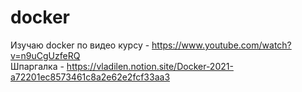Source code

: # docker

Изучаю docker по видео курсу - https://www.youtube.com/watch?v=n9uCgUzfeRQ <br>
Шпаргалка - https://vladilen.notion.site/Docker-2021-a72201ec8573461c8a2e62e2fcf33aa3
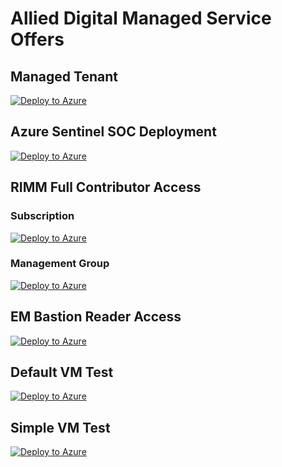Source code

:# Allied Digital Managed Service Offers

## Managed Tenant

[![Deploy to Azure](https://aka.ms/deploytoazurebutton)](https://portal.azure.com/#create/Microsoft.Template/uri/https%3A%2F%2Fraw.githubusercontent.com%2Fallieddigital%2FAzureLighthouseOnboard%2Fmain%2Fmodules%2Fsubscription-managing-tenant-approvers.bicep)

## Azure Sentinel SOC Deployment

[![Deploy to Azure](https://aka.ms/deploytoazurebutton)](https://portal.azure.com/#create/Microsoft.Template/uri/https%3A%2F%2Fallieddigital.github.io%2FAzureLighthouseOnboard%2FSOC.json)

## RIMM Full Contributor Access

### Subscription

[![Deploy to Azure](https://aka.ms/deploytoazurebutton)](https://portal.azure.com/#create/Microsoft.Template/uri/https%3A%2F%2Fallieddigital.github.io%2FAzureLighthouseOnboard%2FRIMM.json)

### Management Group

[![Deploy to Azure](https://aka.ms/deploytoazurebutton)](https://portal.azure.com/#create/Microsoft.Template/uri/https%3A%2F%2Fallieddigital.github.io%2FAzureLighthouseOnboard%2FRIMM-mg.json)

## EM Bastion Reader Access

[![Deploy to Azure](https://aka.ms/deploytoazurebutton)](https://portal.azure.com/#create/Microsoft.Template/uri/https%3A%2F%2Fallieddigital.github.io%2FAzureLighthouseOnboard%2FEM-subscription-Reader.json)

## Default VM Test

[![Deploy to Azure](https://aka.ms/deploytoazurebutton)](https://portal.azure.com/#blade/Microsoft_Azure_CreateUIDef/CustomDeploymentBlade/uri/https%3A%2F%2Fraw.githubusercontent.com%2Fallieddigital%2FAzureLighthouseOnboard%2Fmain%2Fmodules%2FdefaultVM.json/uiFormDefinitionUri/https%3A%2F%2Fraw.githubusercontent.com%2Fallieddigital%2FAzureLighthouseOnboard%2Fmain%2Fmodules%2FdefaultVM.ui.json)

## Simple VM Test

[![Deploy to Azure](https://aka.ms/deploytoazurebutton)](https://portal.azure.com/#blade/Microsoft_Azure_CreateUIDef/CustomDeploymentBlade/uri/https%3A%2F%2Fraw.githubusercontent.com%2Fallieddigital%2FAzureLighthouseOnboard%2Fmain%2Fmodules%2FsimpleVM.json/uiFormDefinitionUri/https%3A%2F%2Fraw.githubusercontent.com%2Fallieddigital%2FAzureLighthouseOnboard%2Fmain%2Fmodules%2FsimpleVM.ui.json)
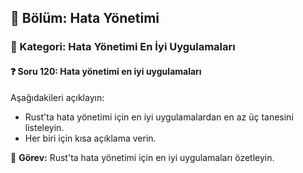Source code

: ## 📘 Bölüm: Hata Yönetimi  
### 🔹 Kategori: Hata Yönetimi En İyi Uygulamaları  
#### ❓ Soru 120: Hata yönetimi en iyi uygulamaları

Aşağıdakileri açıklayın:

- Rust'ta hata yönetimi için en iyi uygulamalardan en az üç tanesini listeleyin.
- Her biri için kısa açıklama verin.

🔧 **Görev:** Rust'ta hata yönetimi için en iyi uygulamaları özetleyin.
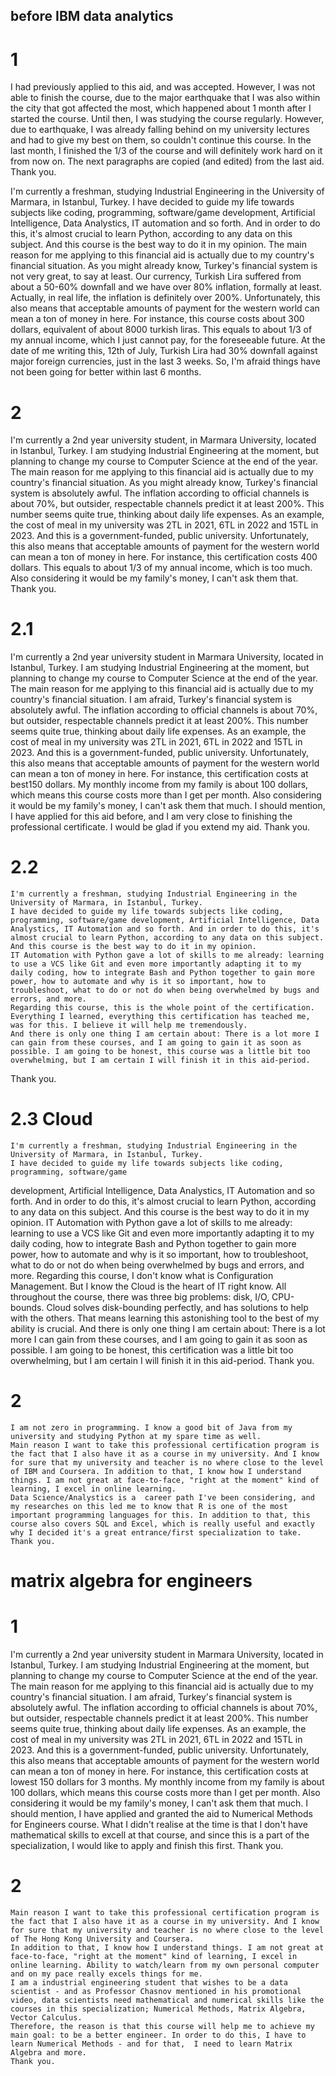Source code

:  ## before IBM data analytics
 
 # 1
   I had previously applied to this aid, and was accepted. However,  I was not able to finish the course, due to the major earthquake that I was also within the city that got affected the most, which happened about 1 month after I started the course. Until then, I was studying the course regularly. However, due to earthquake, I was already falling behind on my university lectures and had to give my best on them, so couldn't continue this course. In the last month, I finished the 1/3 of the course and will definitely work hard on it from now on.
 The next paragraphs are copied (and edited) from the last aid. Thank you.

 I'm currently a freshman, studying Industrial Engineering in the University of Marmara, in Istanbul, Turkey.
  I have decided to guide my life towards subjects like coding, programming, software/game development, Artificial Intelligence, Data Analystics, IT automation and so forth. And in order to do this, it's almost crucial to learn Python, according to any data on this subject. And this course is the best way to do it in my opinion.
   The main reason for me applying to this financial aid is actually due to my country's financial situation. As you might already know, Turkey's financial system is not very great, to say at least. Our currency, Turkish Lira suffered from about a 50-60% downfall and we have over 80% inflation, formally at least. Actually, in real life, the inflation is definitely over 200%.
  Unfortunately, this also means that acceptable amounts of payment for the western world can mean a ton of money in here. For instance, this course costs about 300 dollars, equivalent of about 8000 turkish liras. This equals to about 1/3 of my annual income, which I just cannot pay, for the foreseeable future.
   At the date of me writing this, 12th of July, Turkish Lira had 30% downfall against major foreign currencies, just in the last 3 weeks. So, I'm afraid things have not been going for better within last 6 months.


# 2

  I'm currently a 2nd year university student, in Marmara University, located in Istanbul, Turkey. I am studying Industrial Engineering at the moment, but planning to change my course to Computer Science at the end of the year.
   The main reason for me applying to this financial aid is actually due to my country's financial situation. As you might already know, Turkey's financial system is absolutely awful. The inflation according to official channels is about 70%, but outsider, respectable channels predict it at least 200%. This number seems quite true, thinking about daily life expenses. As an example, the cost of meal in my university was 2TL in 2021, 6TL in 2022 and 15TL in 2023. And this is a government-funded, public university.
  Unfortunately, this also means that acceptable amounts of payment for the western world can mean a ton of money in here. For instance, this certification costs 400 dollars. This equals to about 1/3 of my annual income, which is too much. Also considering it would be my family's money, I can't ask them that.
 Thank you.

# 2.1

  I'm currently a 2nd year university student in Marmara University, located in Istanbul, Turkey. I am studying Industrial Engineering at the moment, but planning to change my course to Computer Science at the end of the year.
   The main reason for me applying to this financial aid is actually due to my country's financial situation. I am afraid, Turkey's financial system is absolutely awful. The inflation according to official channels is about 70%, but outsider, respectable channels predict it at least 200%. This number seems quite true, thinking about daily life expenses. As an example, the cost of meal in my university was 2TL in 2021, 6TL in 2022 and 15TL in 2023. And this is a government-funded, public university.
  Unfortunately, this also means that acceptable amounts of payment for the western world can mean a ton of money in here. For instance, this certification costs at best150 dollars. My monthly income from my family is about 100 dollars, which means this course costs more than I get per month. Also considering it would be my family's money, I can't ask them that much.
  I should mention, I have applied for this aid before, and I am very close to finishing the professional certificate. I would be glad if you extend my aid. Thank you.

 
 # 2.2

    I'm currently a freshman, studying Industrial Engineering in the University of Marmara, in Istanbul, Turkey.
    I have decided to guide my life towards subjects like coding, programming, software/game development, Artificial Intelligence, Data Analystics, IT Automation and so forth. And in order to do this, it's almost crucial to learn Python, according to any data on this subject. And this course is the best way to do it in my opinion.
    IT Automation with Python gave a lot of skills to me already: learning to use a VCS like Git and even more importantly adapting it to my daily coding, how to integrate Bash and Python together to gain more power, how to automate and why is it so important, how to troubleshoot, what to do or not do when being overwhelmed by bugs and errors, and more. 
    Regarding this course, this is the whole point of the certification. Everything I learned, everything this certification has teached me, was for this. I believe it will help me tremendously.
    And there is only one thing I am certain about: There is a lot more I can gain from these courses, and I am going to gain it as soon as possible. I am going to be honest, this course was a little bit too overwhelming, but I am certain I will finish it in this aid-period.
Thank you.

# 2.3 Cloud

    I'm currently a freshman, studying Industrial Engineering in the University of Marmara, in Istanbul, Turkey.
    I have decided to guide my life towards subjects like coding, programming, software/game
development, Artificial Intelligence, Data Analystics, IT Automation and so forth. And in order to do this, it's almost crucial to learn Python, according to any data on this subject. And this course is the best way to do it in my opinion.
    IT Automation with Python gave a lot of skills to me already: learning to use a VCS like Git and even more importantly adapting it to my daily coding, how to integrate Bash and Python together to gain more power, how to automate and why is it so important, how to troubleshoot, what to do or not do when being overwhelmed by bugs and errors, and more. 
    Regarding this course, I don't know what is Configuration Management. But I know the Cloud is the heart of IT right know. All throughout the course, there was three big problems: disk, I/O, CPU-bounds. Cloud solves disk-bounding perfectly, and has solutions to help with the others. That means learning this astonishing tool to the best of my ability is crucial.
    And there is only one thing I am certain about: There is a lot more I can gain from these courses, and I am going to gain it as soon as possible. I am going to be honest, this certification was a little bit too overwhelming, but I am certain I will finish it in this aid-period.
Thank you.

 # 2
	I am not zero in programming. I know a good bit of Java from my university and studying Python at my spare time as well.
	Main reason I want to take this professional certification program is the fact that I also have it as a course in my university. And I know for sure that my university and teacher is no where close to the level of IBM and Coursera. In addition to that, I know how I understand things. I am not great at face-to-face, "right at the moment" kind of learning, I excel in online learning.
	Data Science/Analystics is a  career path I've been considering, and my researches on this led me to know that R is one of the most important programming languages for this. In addition to that, this course also covers SQL and Excel, which is really useful and exactly why I decided it's a great entrance/first specialization to take.
	Thank you.

  
# matrix algebra for engineers

# 1
  I'm currently a 2nd year university student in Marmara University, located in Istanbul, Turkey. I am studying Industrial Engineering at the moment, but planning to change my course to Computer Science at the end of the year.
   The main reason for me applying to this financial aid is actually due to my country's financial situation. I am afraid, Turkey's financial system is absolutely awful. The inflation according to official channels is about 70%, but outsider, respectable channels predict it at least 200%. This number seems quite true, thinking about daily life expenses. As an example, the cost of meal in my university was 2TL in 2021, 6TL in 2022 and 15TL in 2023. And this is a government-funded, public university.
  Unfortunately, this also means that acceptable amounts of payment for the western world can mean a ton of money in here. For instance, this certification costs at lowest 150 dollars for 3 months. My monthly income from my family is about 100 dollars, which means this course costs more than I get per month. Also considering it would be my family's money, I can't ask them that much.
  I should mention, I have applied and granted the aid to Numerical Methods for Engineers course. What I didn't realise at the time is that I don't have mathematical skills to excell at that course, and since this is a part of the specialization, I would like to apply and finish this first. Thank you.


# 2

    Main reason I want to take this professional certification program is the fact that I also have it as a course in my university. And I know for sure that my university and teacher is no where close to the level of The Hong Kong University and Coursera. 
    In addition to that, I know how I understand things. I am not great at face-to-face, "right at the moment" kind of learning, I excel in online learning. Ability to watch/learn from my own personal computer and on my pace really excels things for me.
    I am a industrial engineering student that wishes to be a data scientist - and as Professor Chasnov mentioned in his promotional video, data scientists need mathematical and numerical skills like the courses in this specialization; Numerical Methods, Matrix Algebra, Vector Calculus. 
    Therefore, the reason is that this course will help me to achieve my main goal: to be a better engineer. In order to do this, I have to learn Numerical Methods - and for that,  I need to learn Matrix Algebra and more. 
    Thank you.
 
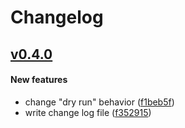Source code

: # Changelog

<!--- generated by semantic-release; DO NOT edit -->

## [v0.4.0](https///github.com/eddiewentw/semantic-release/compare/v0.4.0..v0.3.0)

#### New features

- change "dry run" behavior ([f1beb5f](https///github.com/eddiewentw/semantic-release/commit/f1beb5f))
- write change log file ([f352915](https///github.com/eddiewentw/semantic-release/commit/f352915))
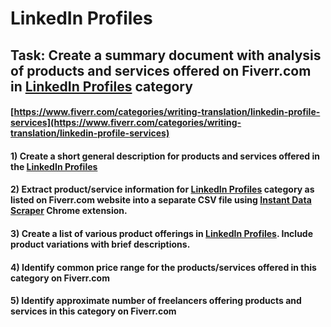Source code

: # LinkedIn Profiles
## Task: Create a summary document with analysis of products and services offered on Fiverr.com in [LinkedIn Profiles](https://www.fiverr.com/categories/writing-translation/linkedin-profile-services) category
#### [https://www.fiverr.com/categories/writing-translation/linkedin-profile-services](https://www.fiverr.com/categories/writing-translation/linkedin-profile-services)
#### 1) Create a short general description for products and services offered in the [LinkedIn Profiles](https://www.fiverr.com/categories/writing-translation/linkedin-profile-services)
#### 2) Extract product/service information for [LinkedIn Profiles](https://www.fiverr.com/categories/writing-translation/linkedin-profile-services) category as listed on Fiverr.com website into a separate CSV file using [Instant Data Scraper](https://chrome.google.com/webstore/detail/instant-data-scraper/ofaokhiedipichpaobibbnahnkdoiiah) Chrome extension.
#### 3) Create a list of various product offerings in [LinkedIn Profiles](https://www.fiverr.com/categories/writing-translation/linkedin-profile-services). Include product variations with brief descriptions.
#### 4) Identify common price range for the products/services offered in this category on Fiverr.com
#### 5) Identify approximate number of freelancers offering products and services in this category on Fiverr.com
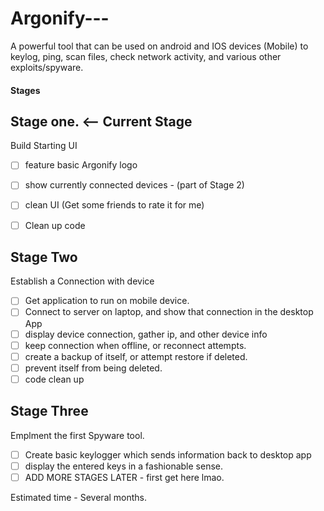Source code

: # Argonify---
A powerful tool that can be used on android and IOS devices (Mobile) to keylog, ping, scan files, check network activity, and various other exploits/spyware. 


#### Stages

## Stage one. <-- Current Stage
Build Starting UI
- [ ] feature basic Argonify logo
- [ ] show currently connected devices - (part of Stage 2)
- [ ] clean UI (Get some friends to rate it for me)
- [ ] Clean up code


## Stage Two
Establish a Connection with device
- [ ] Get application to run on mobile device. 
- [ ] Connect to server on laptop, and show that connection in the desktop App
- [ ] display device connection, gather ip, and other device info
- [ ] keep connection when offline, or reconnect attempts. 
- [ ] create a backup of itself, or attempt restore if deleted. 
- [ ] prevent itself from being deleted.
- [ ] code clean up

## Stage Three
Emplment the first Spyware tool. 
- [ ] Create basic keylogger which sends information back to desktop app
- [ ] display the entered keys in a fashionable sense. 
- [ ]  ADD MORE STAGES LATER - first get here lmao.

Estimated time - Several months. 
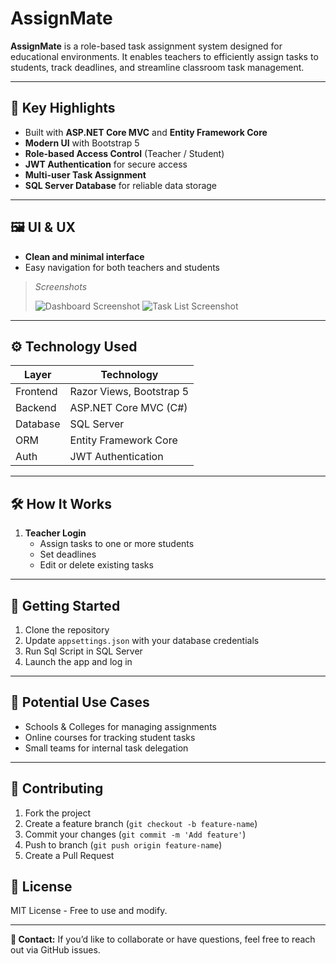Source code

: # AssignMate

**AssignMate** is a role-based task assignment system designed for educational environments. 
It enables teachers to efficiently assign tasks to students, track deadlines, and streamline classroom task management.

---

## 🎯 Key Highlights

- Built with **ASP.NET Core MVC** and **Entity Framework Core**
- **Modern UI** with Bootstrap 5
- **Role-based Access Control** (Teacher / Student)
- **JWT Authentication** for secure access
- **Multi-user Task Assignment**
- **SQL Server Database** for reliable data storage

---

## 🖼 UI & UX

- **Clean and minimal interface**
- Easy navigation for both teachers and students

> _Screenshots_
>
> ![Dashboard Screenshot](docs/screenshots/dashboard.png)
> ![Task List Screenshot](docs/screenshots/task-list.png)

---

## ⚙️ Technology Used

| Layer        | Technology |
|--------------|------------|
| Frontend     | Razor Views, Bootstrap 5 |
| Backend      | ASP.NET Core MVC (C#) |
| Database     | SQL Server |
| ORM          | Entity Framework Core |
| Auth         | JWT Authentication |

---

## 🛠 How It Works

1. **Teacher Login**
   - Assign tasks to one or more students
   - Set deadlines
   - Edit or delete existing tasks

---

## 🚀 Getting Started

1. Clone the repository
2. Update `appsettings.json` with your database credentials
3. Run Sql Script in SQL Server 
4. Launch the app and log in

---

## 📌 Potential Use Cases

- Schools & Colleges for managing assignments
- Online courses for tracking student tasks
- Small teams for internal task delegation

---

## 🤝 Contributing

1. Fork the project
2. Create a feature branch (`git checkout -b feature-name`)
3. Commit your changes (`git commit -m 'Add feature'`)
4. Push to branch (`git push origin feature-name`)
5. Create a Pull Request


## 📜 License

MIT License - Free to use and modify.

---

**📧 Contact:** If you’d like to collaborate or have questions, feel free to reach out via GitHub issues.
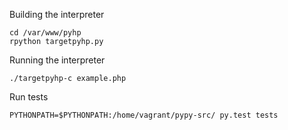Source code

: Building the interpreter

    cd /var/www/pyhp
    rpython targetpyhp.py

Running the interpreter

    ./targetpyhp-c example.php

Run tests

    PYTHONPATH=$PYTHONPATH:/home/vagrant/pypy-src/ py.test tests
----------------------------------------
> **Problem details**:
In the records above, which lines hold the string "Framework"? Copy each one.

> **Exercise result**:
- Built with **ASP.NET Core MVC** and **Entity Framework Core**
| ORM          | Entity Framework Core |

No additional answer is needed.